Jurors shown images from crime scene
Posted : Monday Apr 30, 2007 18:45:33 EDT
BOLLING AIR FORCE BASE, Washington, D.C. — Four days into Airman Calvin Hill’s murder trial, a somber video tour put jurors inside the blood-stained spare room where Airman 1st Class Ashley Turner was beaten and stabbed.
The silent footage added another layer to one of this case’s core questions. How did a spot of Turner’s blood end up on one of Hill’s Nikes? Air Force prosecutors claim Hill murdered Ashley Turner, former friend and fellow 56th Rescue Squadron airman, on August 14, 2005. The two shared a T-shaped dorm on Iceland’s Keflavik Naval Air Base.

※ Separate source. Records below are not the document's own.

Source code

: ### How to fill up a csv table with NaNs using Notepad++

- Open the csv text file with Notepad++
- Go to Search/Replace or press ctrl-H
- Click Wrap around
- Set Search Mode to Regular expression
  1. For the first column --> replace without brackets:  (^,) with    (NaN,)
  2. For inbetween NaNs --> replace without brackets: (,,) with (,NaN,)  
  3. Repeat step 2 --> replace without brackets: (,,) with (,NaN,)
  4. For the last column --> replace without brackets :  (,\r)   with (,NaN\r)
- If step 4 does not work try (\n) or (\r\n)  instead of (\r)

He has already pleaded guilty to stealing roughly $2,700 from Turner using her ATM card. His three-person defense team says the crimes end there. They claim Hill was hurriedly accused, that viable suspects went unexamined and that the investigation was sloppy.
But prosecutors say Hill cracked Turner’s skull with a dumbbell weight, severed her spinal tissue with a knife and left her to die in a seldom-used spare room by the dorm’s gym.
The 14-person jury on Monday viewed the trial’s grisliest images yet: Post-mortem photos, taken in the base hospital, of Turner’s badly beaten face. Blood was everywhere: Smeared on her plastic neck brace. On the gurney. Caking blonde locks to her cheek.
Several days after Turner’s body was found, amateur photographer and Navy Aviation Boatswain’s Mate 2nd Class Christopher Vincent was asked to film the crime scene. His video depicts an uninviting room adjacent to the small gym.
Jurors quietly viewed an Icelandic wind billowing out the room’s window curtains and the wall’s waist-high wood paneling. A clunky foosball table occupies one corner. On the floor: Loose padding ripped from Turner’s headphones. On the wall: a chipped dartboard. A purple-black blood pool is centered in the floor, next to the supplies bag medics hurriedly left behind.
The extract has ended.